Exercise requirements
Reproduce the complete set of records exactly. No picture is to appear in the copy.

The input
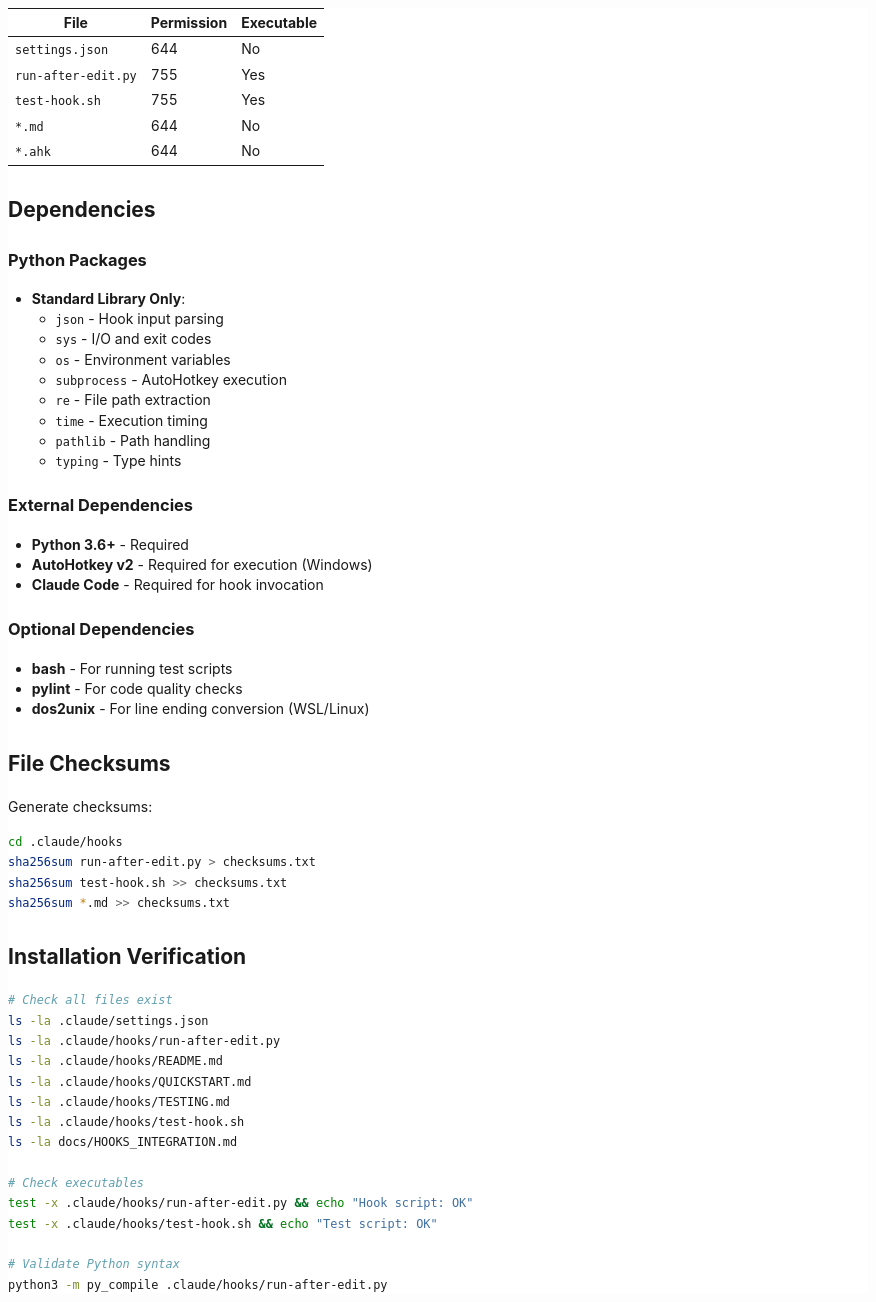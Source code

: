 | File | Permission | Executable |
|------|------------|------------|
| `settings.json` | 644 | No |
| `run-after-edit.py` | 755 | Yes |
| `test-hook.sh` | 755 | Yes |
| `*.md` | 644 | No |
| `*.ahk` | 644 | No |

## Dependencies

### Python Packages
- **Standard Library Only**:
  - `json` - Hook input parsing
  - `sys` - I/O and exit codes
  - `os` - Environment variables
  - `subprocess` - AutoHotkey execution
  - `re` - File path extraction
  - `time` - Execution timing
  - `pathlib` - Path handling
  - `typing` - Type hints

### External Dependencies
- **Python 3.6+** - Required
- **AutoHotkey v2** - Required for execution (Windows)
- **Claude Code** - Required for hook invocation

### Optional Dependencies
- **bash** - For running test scripts
- **pylint** - For code quality checks
- **dos2unix** - For line ending conversion (WSL/Linux)

## File Checksums

Generate checksums:
```bash
cd .claude/hooks
sha256sum run-after-edit.py > checksums.txt
sha256sum test-hook.sh >> checksums.txt
sha256sum *.md >> checksums.txt
```

## Installation Verification

```bash
# Check all files exist
ls -la .claude/settings.json
ls -la .claude/hooks/run-after-edit.py
ls -la .claude/hooks/README.md
ls -la .claude/hooks/QUICKSTART.md
ls -la .claude/hooks/TESTING.md
ls -la .claude/hooks/test-hook.sh
ls -la docs/HOOKS_INTEGRATION.md

# Check executables
test -x .claude/hooks/run-after-edit.py && echo "Hook script: OK"
test -x .claude/hooks/test-hook.sh && echo "Test script: OK"

# Validate Python syntax
python3 -m py_compile .claude/hooks/run-after-edit.py
```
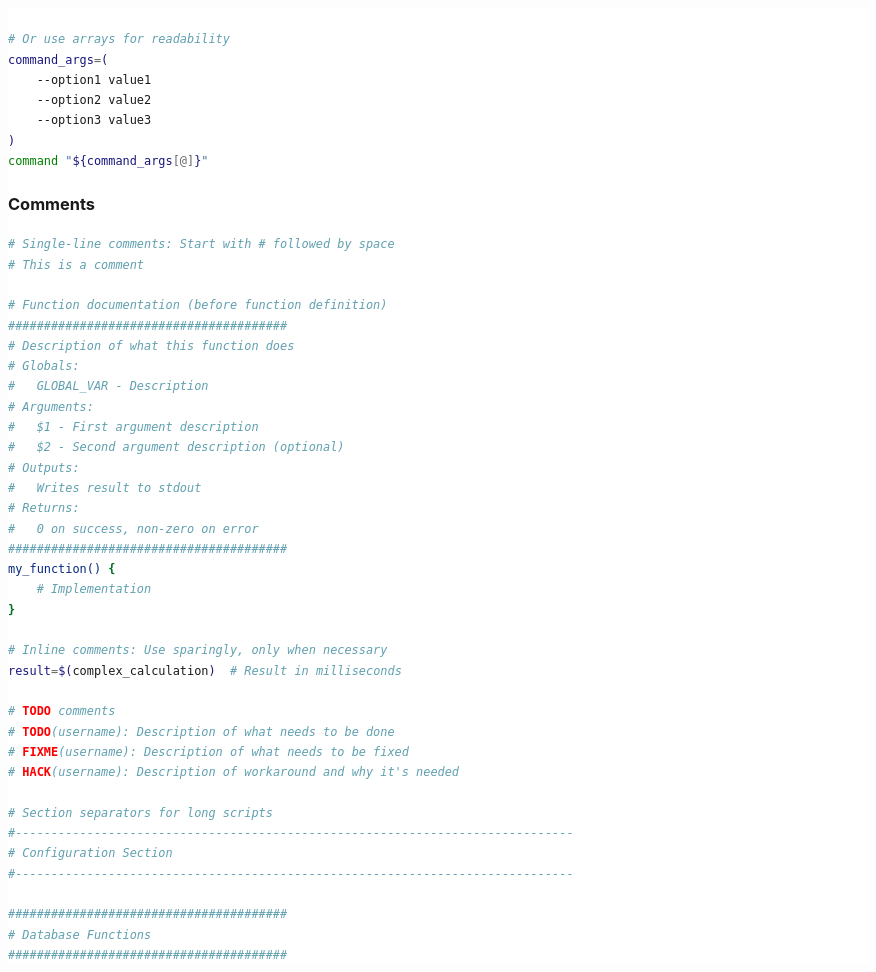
 ```bash

# Or use arrays for readability
command_args=(
    --option1 value1
    --option2 value2
    --option3 value3
)
command "${command_args[@]}"
```

### Comments

```bash
# Single-line comments: Start with # followed by space
# This is a comment

# Function documentation (before function definition)
#######################################
# Description of what this function does
# Globals:
#   GLOBAL_VAR - Description
# Arguments:
#   $1 - First argument description
#   $2 - Second argument description (optional)
# Outputs:
#   Writes result to stdout
# Returns:
#   0 on success, non-zero on error
#######################################
my_function() {
    # Implementation
}

# Inline comments: Use sparingly, only when necessary
result=$(complex_calculation)  # Result in milliseconds

# TODO comments
# TODO(username): Description of what needs to be done
# FIXME(username): Description of what needs to be fixed
# HACK(username): Description of workaround and why it's needed

# Section separators for long scripts
#------------------------------------------------------------------------------
# Configuration Section
#------------------------------------------------------------------------------

#######################################
# Database Functions
#######################################
```
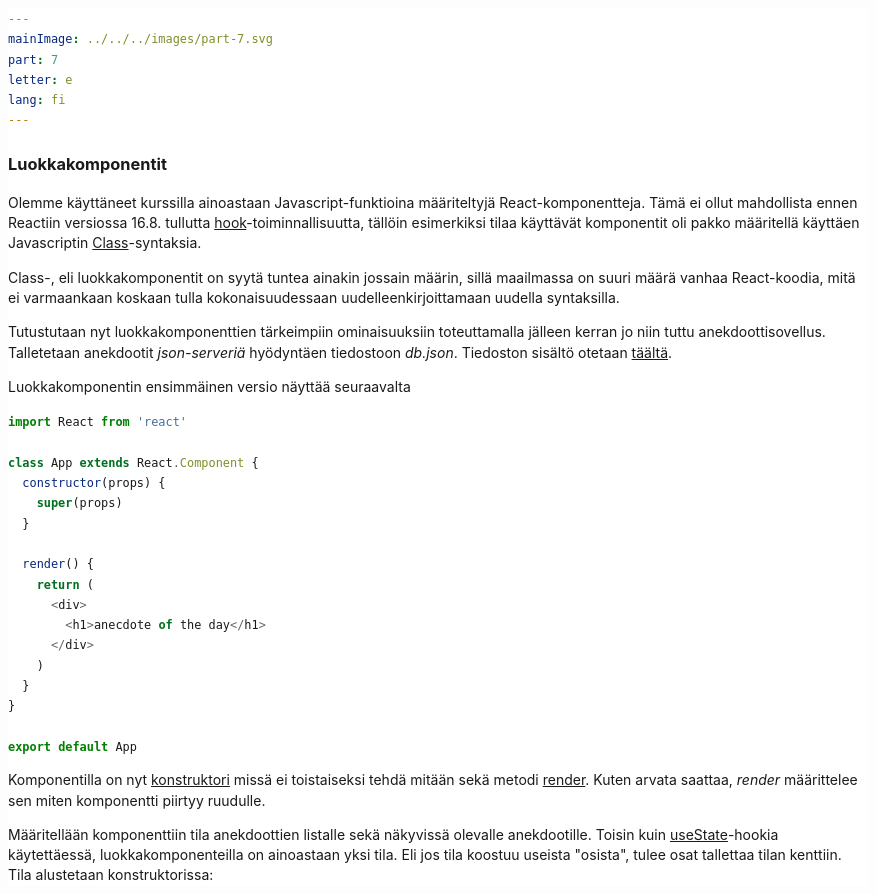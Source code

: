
 ```yaml
---
mainImage: ../../../images/part-7.svg
part: 7
letter: e
lang: fi
---
```


<div class="content">

### Luokkakomponentit

Olemme käyttäneet kurssilla ainoastaan Javascript-funktioina määriteltyjä React-komponentteja. Tämä ei ollut mahdollista ennen Reactiin versiossa 16.8. tullutta [hook](https://reactjs.org/docs/hooks-intro.html)-toiminnallisuutta, tällöin esimerkiksi tilaa käyttävät komponentit oli pakko määritellä käyttäen Javascriptin [Class](https://reactjs.org/docs/state-and-lifecycle.html#converting-a-function-to-a-class)-syntaksia.

Class-, eli luokkakomponentit on syytä tuntea ainakin jossain määrin, sillä maailmassa on suuri määrä vanhaa React-koodia, mitä ei varmaankaan koskaan tulla kokonaisuudessaan uudelleenkirjoittamaan uudella syntaksilla.

Tutustutaan nyt luokkakomponenttien tärkeimpiin ominaisuuksiin toteuttamalla jälleen kerran jo niin tuttu anekdoottisovellus. Talletetaan anekdootit <i>json-serveriä</i> hyödyntäen tiedostoon <i>db.json</i>. Tiedoston sisältö otetaan [täältä](https://github.com/fullstack-hy2020/misc/blob/master/anecdotes.json).

Luokkakomponentin ensimmäinen versio näyttää seuraavalta

```js
import React from 'react'

class App extends React.Component {
  constructor(props) {
    super(props)
  }

  render() {
    return (
      <div>
        <h1>anecdote of the day</h1>
      </div>
    )
  }
}

export default App
```

Komponentilla on nyt [konstruktori](https://reactjs.org/docs/react-component.html#constructor) missä ei toistaiseksi tehdä mitään sekä metodi [render](https://reactjs.org/docs/react-component.html#render). Kuten arvata saattaa, _render_ määrittelee sen miten komponentti piirtyy ruudulle.

Määritellään komponenttiin tila anekdoottien listalle sekä näkyvissä olevalle anekdootille. Toisin kuin [useState](https://reactjs.org/docs/hooks-state.html)-hookia käytettäessä, luokkakomponenteilla on ainoastaan yksi tila. Eli jos tila koostuu useista "osista", tulee osat tallettaa tilan kenttiin.  Tila alustetaan konstruktorissa:
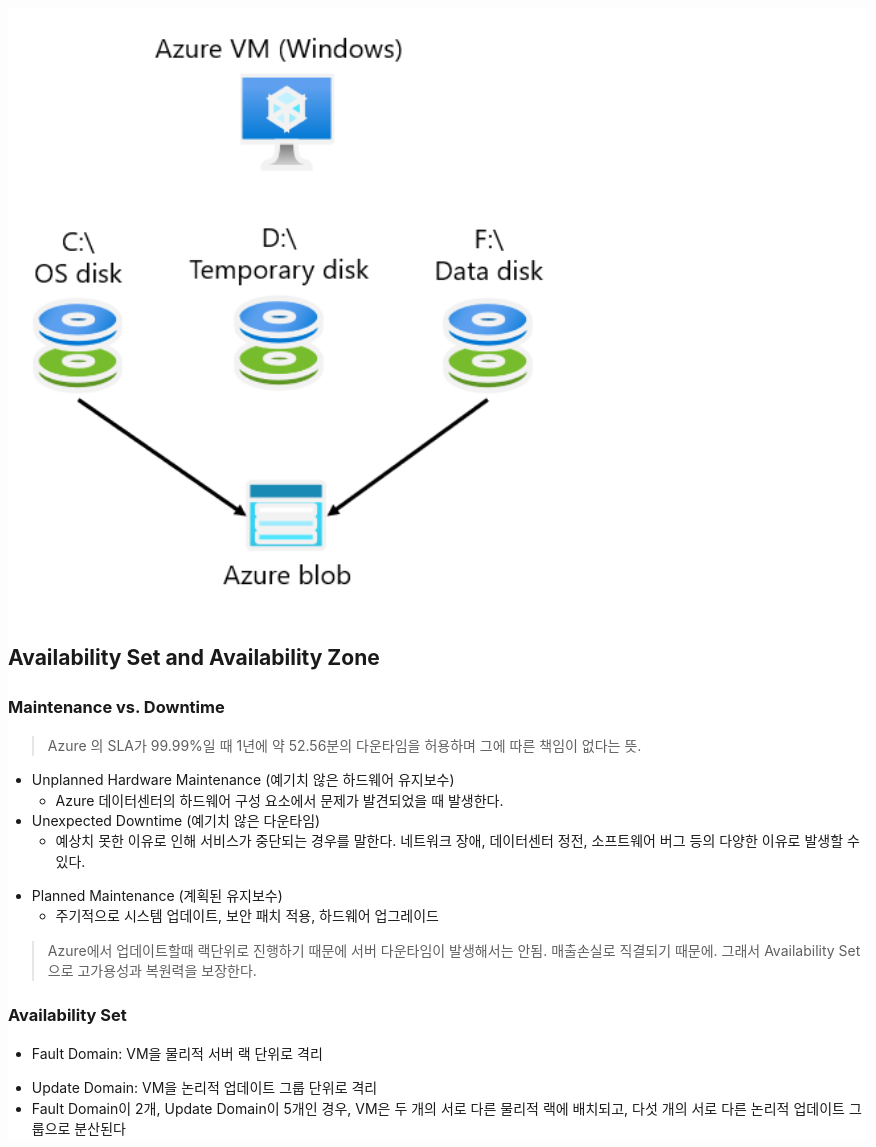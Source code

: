 ![](1.Intro%20to%20Microsoft%20Azure/1999C94E-A42E-42AD-A0FD-FA90EE35341E%203.png)


## Availability Set  and Availability Zone
### Maintenance vs. Downtime
> Azure 의 SLA가 99.99%일 때 1년에 약 52.56분의 다운타임을 허용하며 그에 따른 책임이 없다는 뜻.  
- Unplanned Hardware Maintenance (예기치 않은 하드웨어 유지보수)
	* Azure 데이터센터의 하드웨어 구성 요소에서 문제가 발견되었을 때 발생한다. 
- Unexpected Downtime (예기치 않은 다운타임)
	* 예상치 못한 이유로 인해 서비스가 중단되는 경우를 말한다. 네트워크 장애,
데이터센터 정전, 소프트웨어 버그 등의 다양한 이유로 발생할 수 있다.
* Planned Maintenance (계획된 유지보수)
	* 주기적으로 시스템 업데이트, 보안 패치 적용, 하드웨어 업그레이드

> Azure에서 업데이트할때 랙단위로 진행하기 때문에 서버 다운타임이 발생해서는 안됨. 매출손실로 직결되기 때문에. 그래서 Availability Set으로 고가용성과 복원력을 보장한다.  

### Availability Set
- Fault Domain: VM을 물리적 서버 랙 단위로 격리
* Update Domain: VM을 논리적 업데이트 그룹 단위로 격리
* Fault Domain이 2개, Update Domain이 5개인 경우, VM은 두 개의
서로 다른 물리적 랙에 배치되고, 다섯 개의 서로 다른 논리적 업데이트
그룹으로 분산된다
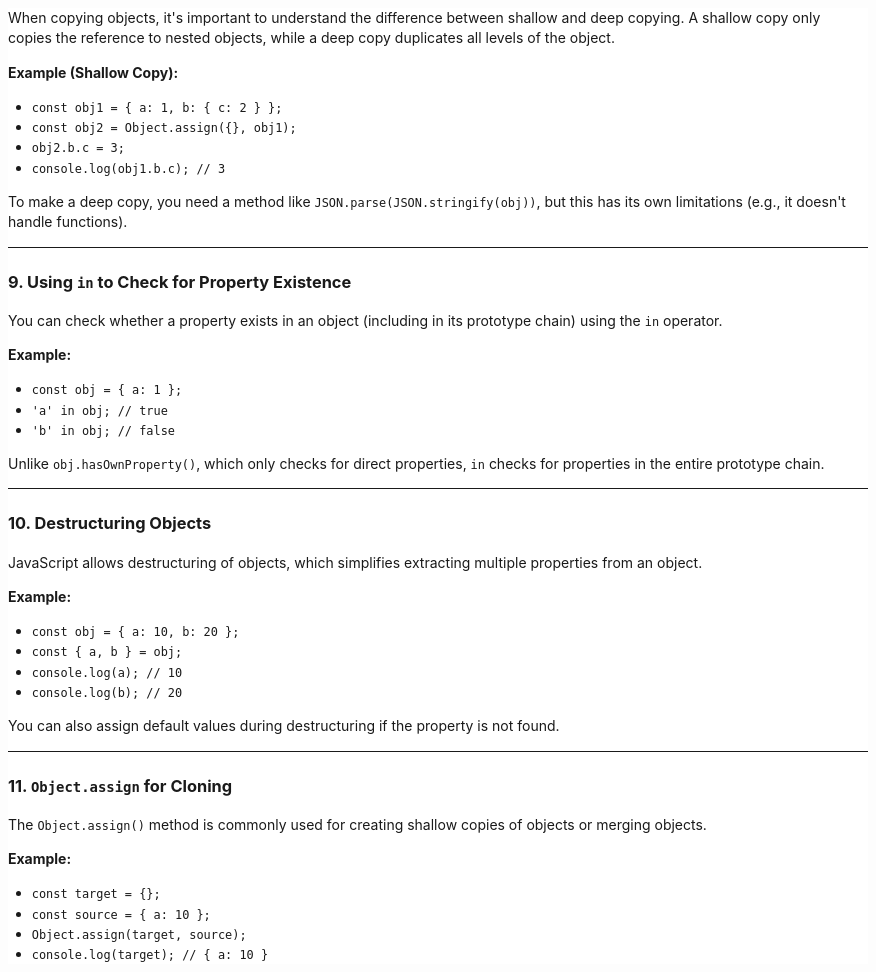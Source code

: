 When copying objects, it's important to understand the difference between shallow and deep copying. A shallow copy only copies the reference to nested objects, while a deep copy duplicates all levels of the object.

**Example (Shallow Copy):**

- `const obj1 = { a: 1, b: { c: 2 } };`
- `const obj2 = Object.assign({}, obj1);`
- `obj2.b.c = 3;`
- `console.log(obj1.b.c); // 3`

To make a deep copy, you need a method like `JSON.parse(JSON.stringify(obj))`, but this has its own limitations (e.g., it doesn't handle functions).

---

### 9. Using `in` to Check for Property Existence

You can check whether a property exists in an object (including in its prototype chain) using the `in` operator.

**Example:**

- `const obj = { a: 1 };`
- `'a' in obj; // true`
- `'b' in obj; // false`

Unlike `obj.hasOwnProperty()`, which only checks for direct properties, `in` checks for properties in the entire prototype chain.

---

### 10. Destructuring Objects

JavaScript allows destructuring of objects, which simplifies extracting multiple properties from an object.

**Example:**

- `const obj = { a: 10, b: 20 };`
- `const { a, b } = obj;`
- `console.log(a); // 10`
- `console.log(b); // 20`

You can also assign default values during destructuring if the property is not found.

---

### 11. `Object.assign` for Cloning

The `Object.assign()` method is commonly used for creating shallow copies of objects or merging objects.

**Example:**

- `const target = {};`
- `const source = { a: 10 };`
- `Object.assign(target, source);`
- `console.log(target); // { a: 10 }`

Answer section
Source code

: | File | Permission | Executable |
|------|------------|------------|
| `settings.json` | 644 | No |
| `run-after-edit.py` | 755 | Yes |
| `test-hook.sh` | 755 | Yes |
| `*.md` | 644 | No |
| `*.ahk` | 644 | No |

## Dependencies

### Python Packages
- **Standard Library Only**:
  - `json` - Hook input parsing
  - `sys` - I/O and exit codes
  - `os` - Environment variables
  - `subprocess` - AutoHotkey execution
  - `re` - File path extraction
  - `time` - Execution timing
  - `pathlib` - Path handling
  - `typing` - Type hints

### External Dependencies
- **Python 3.6+** - Required
- **AutoHotkey v2** - Required for execution (Windows)
- **Claude Code** - Required for hook invocation

### Optional Dependencies
- **bash** - For running test scripts
- **pylint** - For code quality checks
- **dos2unix** - For line ending conversion (WSL/Linux)

## File Checksums

Generate checksums:
```bash
cd .claude/hooks
sha256sum run-after-edit.py > checksums.txt
sha256sum test-hook.sh >> checksums.txt
sha256sum *.md >> checksums.txt
```

## Installation Verification

```bash
# Check all files exist
ls -la .claude/settings.json
ls -la .claude/hooks/run-after-edit.py
ls -la .claude/hooks/README.md
ls -la .claude/hooks/QUICKSTART.md
ls -la .claude/hooks/TESTING.md
ls -la .claude/hooks/test-hook.sh
ls -la docs/HOOKS_INTEGRATION.md

# Check executables
test -x .claude/hooks/run-after-edit.py && echo "Hook script: OK"
test -x .claude/hooks/test-hook.sh && echo "Test script: OK"

# Validate Python syntax
python3 -m py_compile .claude/hooks/run-after-edit.py
```
 ```bash

# Or use arrays for readability
command_args=(
    --option1 value1
    --option2 value2
    --option3 value3
)
command "${command_args[@]}"
```

### Comments

```bash
# Single-line comments: Start with # followed by space
# This is a comment

# Function documentation (before function definition)
#######################################
# Description of what this function does
# Globals:
#   GLOBAL_VAR - Description
# Arguments:
#   $1 - First argument description
#   $2 - Second argument description (optional)
# Outputs:
#   Writes result to stdout
# Returns:
#   0 on success, non-zero on error
#######################################
my_function() {
    # Implementation
}

# Inline comments: Use sparingly, only when necessary
result=$(complex_calculation)  # Result in milliseconds

# TODO comments
# TODO(username): Description of what needs to be done
# FIXME(username): Description of what needs to be fixed
# HACK(username): Description of workaround and why it's needed

# Section separators for long scripts
#------------------------------------------------------------------------------
# Configuration Section
#------------------------------------------------------------------------------

#######################################
# Database Functions
#######################################
```
Source code

:
 ```yaml
---
mainImage: ../../../images/part-7.svg
part: 7
letter: e
lang: fi
---
```


<div class="content">

### Luokkakomponentit

Olemme käyttäneet kurssilla ainoastaan Javascript-funktioina määriteltyjä React-komponentteja. Tämä ei ollut mahdollista ennen Reactiin versiossa 16.8. tullutta [hook](https://reactjs.org/docs/hooks-intro.html)-toiminnallisuutta, tällöin esimerkiksi tilaa käyttävät komponentit oli pakko määritellä käyttäen Javascriptin [Class](https://reactjs.org/docs/state-and-lifecycle.html#converting-a-function-to-a-class)-syntaksia.

Class-, eli luokkakomponentit on syytä tuntea ainakin jossain määrin, sillä maailmassa on suuri määrä vanhaa React-koodia, mitä ei varmaankaan koskaan tulla kokonaisuudessaan uudelleenkirjoittamaan uudella syntaksilla.

Tutustutaan nyt luokkakomponenttien tärkeimpiin ominaisuuksiin toteuttamalla jälleen kerran jo niin tuttu anekdoottisovellus. Talletetaan anekdootit <i>json-serveriä</i> hyödyntäen tiedostoon <i>db.json</i>. Tiedoston sisältö otetaan [täältä](https://github.com/fullstack-hy2020/misc/blob/master/anecdotes.json).

Luokkakomponentin ensimmäinen versio näyttää seuraavalta

```js
import React from 'react'

class App extends React.Component {
  constructor(props) {
    super(props)
  }

  render() {
    return (
      <div>
        <h1>anecdote of the day</h1>
      </div>
    )
  }
}

export default App
```

Komponentilla on nyt [konstruktori](https://reactjs.org/docs/react-component.html#constructor) missä ei toistaiseksi tehdä mitään sekä metodi [render](https://reactjs.org/docs/react-component.html#render). Kuten arvata saattaa, _render_ määrittelee sen miten komponentti piirtyy ruudulle.

Määritellään komponenttiin tila anekdoottien listalle sekä näkyvissä olevalle anekdootille. Toisin kuin [useState](https://reactjs.org/docs/hooks-state.html)-hookia käytettäessä, luokkakomponenteilla on ainoastaan yksi tila. Eli jos tila koostuu useista "osista", tulee osat tallettaa tilan kenttiin.  Tila alustetaan konstruktorissa:
Source code

: ![](1.Intro%20to%20Microsoft%20Azure/1999C94E-A42E-42AD-A0FD-FA90EE35341E%203.png)


## Availability Set  and Availability Zone
### Maintenance vs. Downtime
> Azure 의 SLA가 99.99%일 때 1년에 약 52.56분의 다운타임을 허용하며 그에 따른 책임이 없다는 뜻.  
- Unplanned Hardware Maintenance (예기치 않은 하드웨어 유지보수)
	* Azure 데이터센터의 하드웨어 구성 요소에서 문제가 발견되었을 때 발생한다. 
- Unexpected Downtime (예기치 않은 다운타임)
	* 예상치 못한 이유로 인해 서비스가 중단되는 경우를 말한다. 네트워크 장애,
데이터센터 정전, 소프트웨어 버그 등의 다양한 이유로 발생할 수 있다.
* Planned Maintenance (계획된 유지보수)
	* 주기적으로 시스템 업데이트, 보안 패치 적용, 하드웨어 업그레이드

> Azure에서 업데이트할때 랙단위로 진행하기 때문에 서버 다운타임이 발생해서는 안됨. 매출손실로 직결되기 때문에. 그래서 Availability Set으로 고가용성과 복원력을 보장한다.  

### Availability Set
- Fault Domain: VM을 물리적 서버 랙 단위로 격리
* Update Domain: VM을 논리적 업데이트 그룹 단위로 격리
* Fault Domain이 2개, Update Domain이 5개인 경우, VM은 두 개의
서로 다른 물리적 랙에 배치되고, 다섯 개의 서로 다른 논리적 업데이트
그룹으로 분산된다
Source code

: When copying objects, it's important to understand the difference between shallow and deep copying. A shallow copy only copies the reference to nested objects, while a deep copy duplicates all levels of the object.

**Example (Shallow Copy):**

- `const obj1 = { a: 1, b: { c: 2 } };`
- `const obj2 = Object.assign({}, obj1);`
- `obj2.b.c = 3;`
- `console.log(obj1.b.c); // 3`

To make a deep copy, you need a method like `JSON.parse(JSON.stringify(obj))`, but this has its own limitations (e.g., it doesn't handle functions).

---

### 9. Using `in` to Check for Property Existence

You can check whether a property exists in an object (including in its prototype chain) using the `in` operator.

**Example:**

- `const obj = { a: 1 };`
- `'a' in obj; // true`
- `'b' in obj; // false`

Unlike `obj.hasOwnProperty()`, which only checks for direct properties, `in` checks for properties in the entire prototype chain.

---

### 10. Destructuring Objects

JavaScript allows destructuring of objects, which simplifies extracting multiple properties from an object.

**Example:**

- `const obj = { a: 10, b: 20 };`
- `const { a, b } = obj;`
- `console.log(a); // 10`
- `console.log(b); // 20`

You can also assign default values during destructuring if the property is not found.

---

### 11. `Object.assign` for Cloning

The `Object.assign()` method is commonly used for creating shallow copies of objects or merging objects.

**Example:**

- `const target = {};`
- `const source = { a: 10 };`
- `Object.assign(target, source);`
- `console.log(target); // { a: 10 }`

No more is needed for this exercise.